On leaving Kargil town, the road plunges into the ridges and valleys of the Zanskar Range, over a huge mound of alluvium known as Khurbathang plateau, now made fertile by a huge irrigation system. Form here it descends to the Pashkyum area and passes through several roadside villages before entering Mulbek, with its gigantic rock carving of Maitreya Buddha and a gompa perched high on a crag above the village. Mulbek is the transition from Muslim to Buddhist Ladakh. Two more passes, Namika-la (12,200 ft/3,719 m) and Fotu-la (13,432 ft/4,094 m) follow the exit out of Mulbek valley.From Fotu1a, the road descends in sweeps and turns, past the spectacularly sited monastery of Lamayuru and the amazing wind-eroded towers and pinnacles of lunar-landscape rocks, down to the Indus at Khalatse - a descent of almost 4,000 ft / 1,219 m, in about 32 kms. From here the road follows the river, passing villages with their terraced fields and neat whitewashed houses, the roofs piled high with neat stacks of fodder laid in against the coming winter. Here and there one notices the ruins of an ancient fort or palace or the distant glimpse of a gompa on a hill. And at last Leh is visible, dominated by the bulk of its imposing 17th century palace.
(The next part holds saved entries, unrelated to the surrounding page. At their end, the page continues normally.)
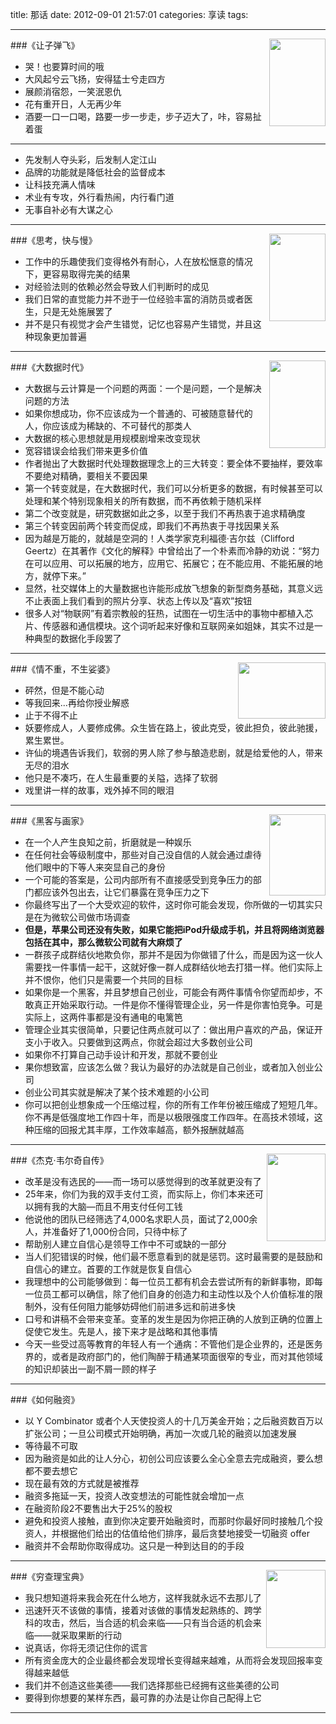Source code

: title: 那话
date: 2012-09-01 21:57:01
categories: 享读
tags:  

---
###《让子弹飞》<img src="http://willdone.qiniudn.com/let%20the%20bullets%20fly.jpg"   style="height:140px;width:90px;float:right;" />     
* 哭！也要算时间的哦  
* 大风起兮云飞扬，安得猛士兮走四方  
* 展颜消宿怨，一笑泯恩仇  
* 花有重开日，人无再少年  
* 酒要一口一口喝，路要一步一步走，步子迈大了，咔，容易扯着蛋  

<!--more-->  

---  

* 先发制人夺头彩，后发制人定江山
* 品牌的功能就是降低社会的监督成本
* 让科技充满人情味
* 术业有专攻，外行看热闹，内行看门道
* 无事自补必有大谋之心

---
###《思考，快与慢》<img src="http://willdone.qiniudn.com/%E6%80%9D%E8%80%83%E5%BF%AB%E4%B8%8E%E6%85%A2.jpg"   style="height:140px;width:90px;float:right;" />     
* 工作中的乐趣使我们变得格外有耐心，人在放松惬意的情况下，更容易取得完美的结果
* 对经验法则的依赖必然会导致人们判断时的成见
* 我们日常的直觉能力并不逊于一位经验丰富的消防员或者医生，只是无处施展罢了
* 并不是只有视觉才会产生错觉，记忆也容易产生错觉，并且这种现象更加普遍

---
###《大数据时代》<img src="http://willdone.qiniudn.com/big%20data.jpg"   style="height:140px;width:90px;float:right;" />  
* 大数据与云计算是一个问题的两面：一个是问题，一个是解决问题的方法
* 如果你想成功，你不应该成为一个普通的、可被随意替代的人，你应该成为稀缺的、不可替代的那类人
* 大数据的核心思想就是用规模剧增来改变现状   
* 宽容错误会给我们带来更多价值
* 作者抛出了大数据时代处理数据理念上的三大转变：要全体不要抽样，要效率不要绝对精确，要相关不要因果 
* 第一个转变就是，在大数据时代，我们可以分析更多的数据，有时候甚至可以处理和某个特别现象相关的所有数据，而不再依赖于随机采样
* 第二个改变就是，研究数据如此之多，以至于我们不再热衷于追求精确度
* 第三个转变因前两个转变而促成，即我们不再热衷于寻找因果关系
* 因为越是万能的，就越是空洞的！人类学家克利福德·吉尔兹（Clifford Geertz）在其著作《文化的解释》中曾给出了一个朴素而冷静的劝说：“努力在可以应用、可以拓展的地方，应用它、拓展它；在不能应用、不能拓展的地方，就停下来。”
* 显然，社交媒体上的大量数据也许能形成放飞想象的新型商务基础，其意义远不止表面上我们看到的照片分享、状态上传以及“喜欢”按钮
* 很多人对“物联网”有着宗教般的狂热，试图在一切生活中的事物中都植入芯片、传感器和通信模块。这个词听起来好像和互联网亲如姐妹，其实不过是一种典型的数据化手段罢了


---
###《情不重，不生娑婆》<img src="http://willdone.qiniudn.com/green%20snake.jpg"   style="height:90px;width:140px;float:right;" /> 
* 砰然，但是不能心动
* 等我回来...再给你授业解惑
* 止于不得不止
* 妖要修成人，人要修成佛。众生皆在路上，彼此克受，彼此担负，彼此驰援，累生累世。
* 许仙的境遇告诉我们，软弱的男人除了参与酿造悲剧，就是给爱他的人，带来无尽的泪水  
* 他只是不凑巧，在人生最重要的关隘，选择了软弱  
* 戏里讲一样的故事，戏外掉不同的眼泪

---
###《黑客与画家》<img src="http://willdone.qiniudn.com/%E9%BB%91%E5%AE%A2%E4%B8%8E%E7%94%BB%E5%AE%B6.jpg"   style="height:130px;width:90px;float:right;" />  
* 在一个人产生良知之前，折磨就是一种娱乐
* 在任何社会等级制度中，那些对自己没自信的人就会通过虐待他们眼中的下等人来突显自己的身份
* 一个可能的答案是，公司内部所有不直接感受到竞争压力的部门都应该外包出去，让它们暴露在竞争压力之下
* 你最终写出了一个大受欢迎的软件，这时你可能会发现，你所做的一切其实只是在为微软公司做市场调查
* **但是，苹果公司还没有失败，如果它能把iPod升级成手机，并且将网络浏览器包括在其中，那么微软公司就有大麻烦了**
* 一群孩子成群结伙地欺负你，那并不是因为你做错了什么，而是因为这一伙人需要找一件事情一起干，这就好像一群人成群结伙地去打猎一样。他们实际上并不恨你，他们只是需要一个共同的目标  
* 如果你是一个黑客，并且梦想自己创业，可能会有两件事情令你望而却步，不敢真正开始采取行动。一件是你不懂得管理企业，另一件是你害怕竞争。可是实际上，这两件事都是没有通电的电篱笆
* 管理企业其实很简单，只要记住两点就可以了：做出用户喜欢的产品，保证开支小于收入。只要做到这两点，你就会超过大多数创业公司
* 如果你不打算自己动手设计和开发，那就不要创业
* 果你想致富，应该怎么做？我认为最好的办法就是自己创业，或者加入创业公司
* 创业公司其实就是解决了某个技术难题的小公司
* 你可以把创业想象成一个压缩过程，你的所有工作年份被压缩成了短短几年。你不再是低强度地工作四十年，而是以极限强度工作四年。在高技术领域，这种压缩的回报尤其丰厚，工作效率越高，额外报酬就越高



---
###《杰克·韦尔奇自传》<img src="http://willdone.qiniudn.com/jack%20welch.jpg"   style="height:140px;width:94px;float:right;padding-left:4px;" />   
* 改革是没有选民的——而一场可以感觉得到的改革就更没有了
* 25年来，你们为我的双手支付工资，而实际上，你们本来还可以拥有我的大脑—而且不用支付任何工钱
* 他说他的团队已经筛选了4,000名求职人员，面试了2,000余人，并准备好了1,000份合同，只待中标了
* 帮助别人建立自信心是领导工作中不可或缺的一部分
* 当人们犯错误的时候，他们最不愿意看到的就是惩罚。这时最需要的是鼓励和自信心的建立。首要的工作就是恢复自信心
* 我理想中的公司能够做到：每一位员工都有机会去尝试所有的新鲜事物，即每一位员工都可以确信，除了他们自身的创造力和主动性以及个人价值标准的限制外，没有任何阻力能够妨碍他们前进多远和前进多快
* 口号和讲稿不会带来变革。变革的发生是因为你把正确的人放到正确的位置上促使它发生。先是人，接下来才是战略和其他事情
* 今天一些受过高等教育的年轻人有一个通病：不管他们是企业界的，还是医务界的，或者是政府部门的，他们陶醉于精通某项面很窄的专业，而对其他领域的知识却装出一副不屑一顾的样子

---
###《如何融资》
* 以 Y Combinator 或者个人天使投资人的十几万美金开始；之后融资数百万以扩张公司；一旦公司模式开始明确，再加一次或几轮的融资以加速发展
* 等待最不可取
* 因为融资是如此的让人分心，初创公司应该要么全心全意去完成融资，要么想都不要去想它
* 现在最有效的方式就是被推荐
* 融资多拖延一天，投资人改变想法的可能性就会增加一点
* 在融资阶段2不要售出大于25%的股权
* 避免和投资人接触，直到你决定要开始融资时，而那时你最好同时接触几个投资人，并根据他们给出的估值给他们排序，最后贪婪地接受一切融资 offer
* 融资并不会帮助你取得成功。这只是一种到达目的的手段

---

###《穷查理宝典》<img src="http://willdone.qiniudn.com/poor%20charlie.jpg"   style="height:125px;width:95px;float:right;padding-left:4px;" /> 
* 我只想知道将来我会死在什么地方，这样我就永远不去那儿了
* 迅速歼灭不该做的事情，接着对该做的事情发起熟练的、跨学科的攻击，然后，当合适的机会来临——只有当合适的机会来临——就采取果断的行动
* 说真话，你将无须记住你的谎言
* 所有资金庞大的企业最终都会发现增长变得越来越难，从而将会发现回报率变得越来越低
* 我们并不创造这些美德——我们选择那些已经拥有这些美德的公司
* 要得到你想要的某样东西，最可靠的办法是让你自己配得上它


---
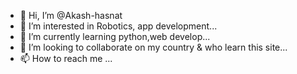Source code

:- 👋 Hi, I’m @Akash-hasnat
- 👀 I’m interested in Robotics, app development...
- 🌱 I’m currently learning python,web develop...
- 💞️ I’m looking to collaborate on my country & who learn this site...
- 📫 How to reach me ...

<!---
Akash-hasnat/Akash-hasnat is a ✨ special ✨ repository because its `README.md` (this file) appears on your GitHub profile.
You can click the Preview link to take a look at your changes.
--->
Road Journeys - The Journey from Manali
The 473 kms Manali - Leh highway is open from June till mid October. The journey takes two days with a night halt at Sarchu.
For much of its length, it passes through areas so barren that it is entirely void of habitation. Lahoul district, through which the road passes, is a typically trans-Himalayan landscape. The first major pass in this road, the Rohtang pass (13,000 ft / 3,978m) which is crossed soon after departure from Manali, cuts through the Pir Panjal range of the Great Himalayas. Lahouli houses are built in the Ladakhi pattern, out of sun-dried bricks. Whitewashed and flat-roofed, they stand among the irrigated fields of the villages, which cling to the mountain slopes. Beyond Keylang, the region's main town, the road follows the Bhaga River up towards its source, passing a few more villages, the last till the territory of Ladakh is entered. Now it hairpins up to the Baralacha-la (16,050 ft / 4,892m), which is a tri-junction, with a trail from Spiti also joining in from the southeast. This is the crossing of the Great Himalayan Range, the watershed between the Indus and the Chenab. Now the barren landscape becomes positively lunar with dusty plains stretching into the distance.
The Zanskar Range, which lies next on this road, is crossed through two more passes, the Lachulung-la (16,600 ft / 5,059m) and the Taglang-la (17,469 ft / 5,325rn). Between these two, there is nothing but rock and sand, rolling hills and broad plains scoured by dust devils. An occasional pasture here and there provides nourishment for the flocks of the nomadic Chang-pa herdspeople who are the region's only inhabitants, apart from the seasonal entrepreneurs from Leh and Lahoul, who erect tents and shacks at various points along the road, to cater to the needs of travellers. Once over the Taglang-la, the descent to the Indus starts, and soon one passes the first village, Rumtse. The road follows the Gya River down to the Indus at Upshi, from where it is plain sailing to Leh, past the Indus valley villages of Karu, Stakna, Thikse, Shey and finally the Tibetan village at Choglamsar, before entering the town.